╔══

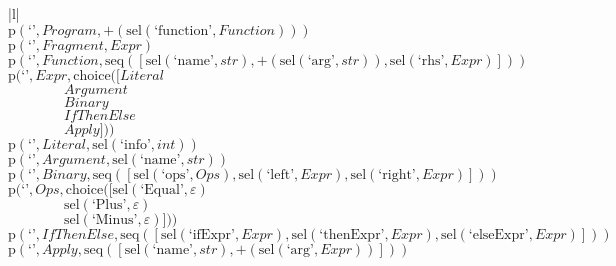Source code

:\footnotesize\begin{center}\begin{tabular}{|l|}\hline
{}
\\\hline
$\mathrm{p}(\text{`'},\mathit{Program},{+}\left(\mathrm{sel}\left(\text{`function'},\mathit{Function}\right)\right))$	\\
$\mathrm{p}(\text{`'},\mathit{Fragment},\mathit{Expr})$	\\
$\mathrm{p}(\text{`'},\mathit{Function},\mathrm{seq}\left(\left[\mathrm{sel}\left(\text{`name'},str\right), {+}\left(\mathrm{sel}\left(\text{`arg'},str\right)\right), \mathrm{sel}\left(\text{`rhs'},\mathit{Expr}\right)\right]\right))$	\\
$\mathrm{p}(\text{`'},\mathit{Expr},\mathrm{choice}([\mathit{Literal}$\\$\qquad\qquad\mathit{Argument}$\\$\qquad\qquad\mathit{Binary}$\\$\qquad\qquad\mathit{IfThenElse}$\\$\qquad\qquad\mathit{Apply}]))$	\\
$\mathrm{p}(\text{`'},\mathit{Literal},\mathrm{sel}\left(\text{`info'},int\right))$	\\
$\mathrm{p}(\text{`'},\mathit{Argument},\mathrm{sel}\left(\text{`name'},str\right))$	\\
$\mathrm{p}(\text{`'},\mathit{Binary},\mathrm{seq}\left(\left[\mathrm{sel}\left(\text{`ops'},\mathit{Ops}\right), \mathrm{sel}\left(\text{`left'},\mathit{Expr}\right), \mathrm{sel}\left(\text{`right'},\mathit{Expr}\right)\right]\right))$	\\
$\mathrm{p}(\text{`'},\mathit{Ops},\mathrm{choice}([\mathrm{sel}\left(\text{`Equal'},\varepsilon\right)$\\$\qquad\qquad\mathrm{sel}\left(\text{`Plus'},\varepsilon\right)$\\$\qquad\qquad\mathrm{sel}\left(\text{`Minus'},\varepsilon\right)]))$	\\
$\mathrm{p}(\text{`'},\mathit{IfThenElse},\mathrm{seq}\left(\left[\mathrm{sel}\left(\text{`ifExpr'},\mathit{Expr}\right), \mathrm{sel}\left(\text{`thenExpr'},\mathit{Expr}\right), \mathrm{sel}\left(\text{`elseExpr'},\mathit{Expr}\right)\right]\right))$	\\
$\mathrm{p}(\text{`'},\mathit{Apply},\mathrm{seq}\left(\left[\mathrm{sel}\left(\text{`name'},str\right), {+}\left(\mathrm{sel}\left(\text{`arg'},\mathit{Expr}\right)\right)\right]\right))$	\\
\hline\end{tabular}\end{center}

╚══

Could you copy each line from the listing that has the word "choice" in it?

$\mathrm{p}(\text{`'},\mathit{Expr},\mathrm{choice}([\mathit{Literal}$\\$\qquad\qquad\mathit{Argument}$\\$\qquad\qquad\mathit{Binary}$\\$\qquad\qquad\mathit{IfThenElse}$\\$\qquad\qquad\mathit{Apply}]))$	\\
$\mathrm{p}(\text{`'},\mathit{Ops},\mathrm{choice}([\mathrm{sel}\left(\text{`Equal'},\varepsilon\right)$\\$\qquad\qquad\mathrm{sel}\left(\text{`Plus'},\varepsilon\right)$\\$\qquad\qquad\mathrm{sel}\left(\text{`Minus'},\varepsilon\right)]))$	\\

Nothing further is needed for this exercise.